Huffington Post recently obtained an internal Walmart document detailing the company's official compensation policy. It was implemented in response to a lawsuit alleging that women were systemically discriminated against in pay and promotion opportunities. However, it's created another problem that's serious enough to merit a repost from yesterday. Many of Walmart's hourly employees are locked into wages that aren't nearly enough for them to live decently. It's a major reason why several employees are planning strikes and other protests on Black Friday.
The company website declares that "a job at Walmart opens the door to a better life" and "the chance to grow and build a career." But interviews with 31 hourly workers and one former store manager reveal lives beset by paychecks too small to handle the bills, difficult to manage part-time schedules with hours subject to constant change, and little reason to hope for career advancement. Citing fear of losing their jobs, most spoke on the condition of anonymity.The document, called the "Field Non-Exempt Associate Pay Plan," can be viewed as a PDF or at Docstoc. While it is addressed to Sam's Club, multiple sources confirmed that it applies to Walmart stores as well. It was implemented in 2004 in response to the Dukes case, which charged Walmart systemically held down salaries for female employees. Walmart contended that any discrimination was the result of managers playing favorites. While the new system eliminated this practice, it also makes it difficult for most hourly employees to earn enough to get above the poverty line, let alone earn middle-class salaries. And even if you get a promotion, it's barely enough to make a living. The highest-paid hourly employees make only $1.70 an hour more than the lowest-paid ones.

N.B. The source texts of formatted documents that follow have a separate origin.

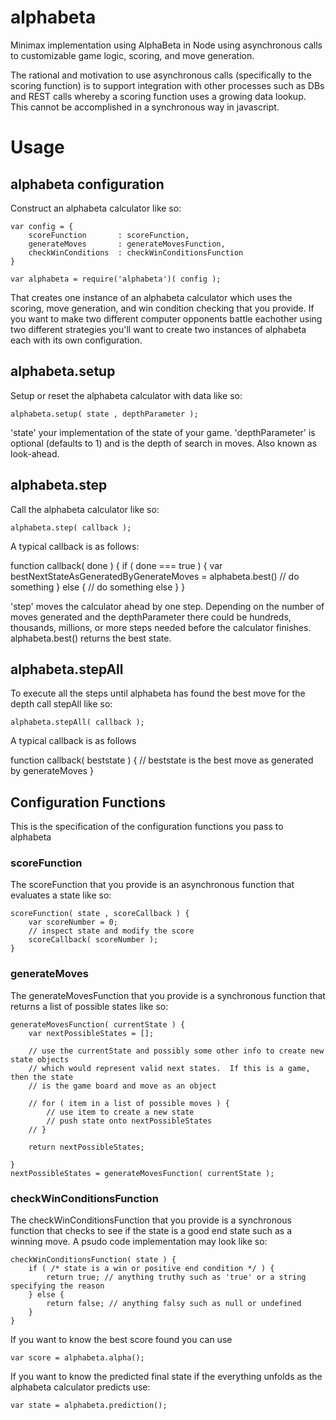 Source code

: # alphabeta
Minimax implementation using AlphaBeta in Node using asynchronous calls to customizable game logic, scoring, and move generation.

The rational and motivation to use asynchronous calls (specifically to the scoring function) is to support integration with other processes such as DBs and REST calls whereby a scoring function uses a growing data lookup.  This cannot be accomplished in a synchronous way in javascript.

# Usage

## alphabeta configuration
Construct an alphabeta calculator like so:

	var config = {
		scoreFunction 		: scoreFunction,
		generateMoves		: generateMovesFunction,
		checkWinConditions 	: checkWinConditionsFunction
	}

	var alphabeta = require('alphabeta')( config );

That creates one instance of an alphabeta calculator which uses the scoring, move generation, and win condition checking that you provide.  If you want to make two different computer opponents battle eachother using two different strategies you'll want to create two instances of alphabeta each with its own configuration.

## alphabeta.setup
Setup or reset the alphabeta calculator with data like so:

	alphabeta.setup( state , depthParameter );

'state' your implementation of the state of your game.
'depthParameter' is optional (defaults to 1) and is the depth of search in moves.  Also known as look-ahead.


## alphabeta.step
Call the alphabeta calculator like so:

	alphabeta.step( callback );

A typical callback is as follows:

function callback( done ) {
	if ( done === true ) {
		var bestNextStateAsGeneratedByGenerateMoves = alphabeta.best()
		// do something
	} else {
		// do something else
	}
}

'step' moves the calculator ahead by one step.  Depending on the number of moves generated and the depthParameter there could be hundreds, thousands, millions, or more steps needed before the calculator finishes.  alphabeta.best() returns the best state.

## alphabeta.stepAll
To execute all the steps until alphabeta has found the best move for the depth call stepAll like so:

	alphabeta.stepAll( callback );

A typical callback is as follows

function callback( beststate ) {
	// beststate is the best move as generated by generateMoves
}

## Configuration Functions
This is the specification of the configuration functions you pass to alphabeta

### scoreFunction
The scoreFunction that you provide is an asynchronous function that evaluates a state like so:

	scoreFunction( state , scoreCallback ) {
		var scoreNumber = 0;
		// inspect state and modify the score
		scoreCallback( scoreNumber );
	}

### generateMoves
The generateMovesFunction that you provide is a synchronous function that returns a list of possible states like so:

	generateMovesFunction( currentState ) {
		var nextPossibleStates = [];

		// use the currentState and possibly some other info to create new state objects
		// which would represent valid next states.  If this is a game, then the state
		// is the game board and move as an object

		// for ( item in a list of possible moves ) {
			// use item to create a new state
			// push state onto nextPossibleStates
		// }

		return nextPossibleStates;

	}
	nextPossibleStates = generateMovesFunction( currentState );

### checkWinConditionsFunction
The checkWinConditionsFunction that you provide is a synchronous function that checks to see if the state is a good end state such as a winning move.  A psudo code implementation may look like so:

	checkWinConditionsFunction( state ) {
		if ( /* state is a win or positive end condition */ ) {
			return true; // anything truthy such as 'true' or a string specifying the reason
		} else {
			return false; // anything falsy such as null or undefined
		}
	}

If you want to know the best score found you can use 

	var score = alphabeta.alpha();

If you want to know the predicted final state if the everything unfolds as the alphabeta calculator predicts use:

	var state = alphabeta.prediction();
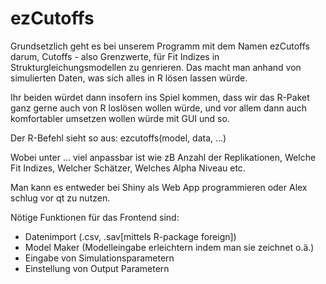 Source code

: # ezCutoffs

Grundsetzlich geht es bei unserem Programm mit dem Namen ezCutoffs darum, Cutoffs - also Grenzwerte, für Fit Indizes in Strukturgleichungsmodellen zu genrieren. Das macht man anhand von simulierten Daten, was sich alles in R lösen lassen würde.

Ihr beiden würdet dann insofern ins Spiel kommen, dass wir das R-Paket ganz gerne auch von R loslösen wollen würde, und vor allem dann auch komfortabler umsetzen wollen würde mit GUI und so.

Der R-Befehl sieht so aus: ezcutoffs(model, data, ...)

Wobei unter ... viel anpassbar ist wie zB
Anzahl der Replikationen, Welche Fit Indizes, Welcher Schätzer, Welches Alpha Niveau etc.

Man kann es entweder bei Shiny als Web App programmieren oder Alex schlug vor qt zu nutzen.

Nötige Funktionen für das Frontend sind:
<ul>
  <li>Datenimport (.csv, .sav[mittels R-package foreign])</li>
  <li>Model Maker (Modelleingabe erleichtern indem man sie zeichnet o.ä.)</li>
  <li>Eingabe von Simulationsparametern</li>
  <li>Einstellung von Output Parametern</li>
</ul>
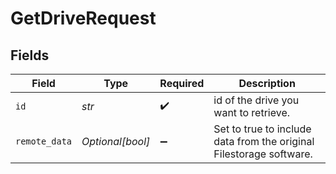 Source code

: # GetDriveRequest


## Fields

| Field                                                               | Type                                                                | Required                                                            | Description                                                         |
| ------------------------------------------------------------------- | ------------------------------------------------------------------- | ------------------------------------------------------------------- | ------------------------------------------------------------------- |
| `id`                                                                | *str*                                                               | :heavy_check_mark:                                                  | id of the drive you want to retrieve.                               |
| `remote_data`                                                       | *Optional[bool]*                                                    | :heavy_minus_sign:                                                  | Set to true to include data from the original Filestorage software. | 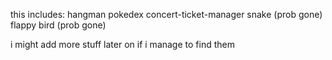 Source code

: this includes:
hangman
pokedex
concert-ticket-manager
snake (prob gone)
flappy bird (prob gone)

i might add more stuff later on if i manage to find them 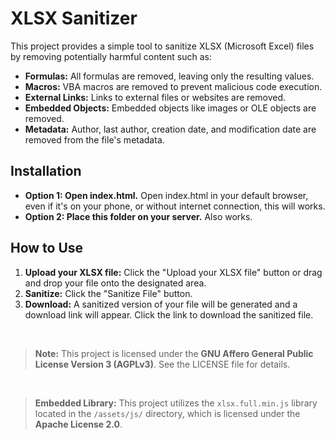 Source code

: # XLSX Sanitizer

This project provides a simple tool to sanitize XLSX (Microsoft Excel) files by removing potentially harmful content such as:

* **Formulas:** All formulas are removed, leaving only the resulting values.
* **Macros:** VBA macros are removed to prevent malicious code execution.
* **External Links:** Links to external files or websites are removed.
* **Embedded Objects:** Embedded objects like images or OLE objects are removed.
* **Metadata:** Author, last author, creation date, and modification date are removed from the file's metadata.

## Installation
* **Option 1: Open index.html.**
        Open index.html in your default browser, even if it's on your phone, or without internet connection, this will works.
* **Option 2: Place this folder on your server.**
        Also works.

## How to Use

1. **Upload your XLSX file:** Click the "Upload your XLSX file" button or drag and drop your file onto the designated area.
2. **Sanitize:** Click the "Sanitize File" button.
3. **Download:** A sanitized version of your file will be generated and a download link will appear. Click the link to download the sanitized file.

<br>

> **Note:** This project is licensed under the **GNU Affero General Public License Version 3 (AGPLv3)**. See the LICENSE file for details.

<br>

> **Embedded Library:** This project utilizes the `xlsx.full.min.js` library located in the `/assets/js/` directory, which is licensed under the **Apache License 2.0**.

Low-level workers typically start near minimum wage, and have the potential to earn raises of 20 to 40 cents an hour through incremental promotions. Flawless performance merits a 60 cent raise per year under the policy, regardless of how much time an employee has worked for the company. As a result, a "solid performer" who starts at Walmart as a cart pusher making $8 an hour and receives one promotion, about the average rate, can expect to make $10.60 after working at the company for 6 years.
Some of the stories are absolute tear-jerkers. A deli worker at an Illinois Walmart earns only $9.10 an hour--not nearly enough to pay her bills and her student loans. She recently had to file for bankruptcy. Another worker in Mississippi is the sole wage-earner for his family of five, but only makes $8.65 an hour and is forced to use food stamps.
The problem is exacerbated by Walmart's longstanding practice of keeping most of its hourly employees part-time. For instance, a retired manager in the Midwest said that only 30 percent of his hourly employees were allowed to be full-time--and most of them started out at wages barely above minimum wage. He also said that soon after the new pay scale was implemented, many of his employees earning high wages were pushed out in favor of lower-paid ones.
What makes it even more obscene is that Walmart's stock recently hit an all-time high this year, and it recently reported a nine-percent jump in its profits. And yet, it doesn't have enough money to pay its workers enough to make a half-decent living? As much distaste as I had for Walmart, I continued to shop there only because there are certain items that you can't find anywhere else in Charlotte. But after this, in all likelihood I'm going to bite the bullet and go elsewhere for my groceries. I may be paying a few dollars more for food, but it's better than giving my money to a company that treats its employees this way.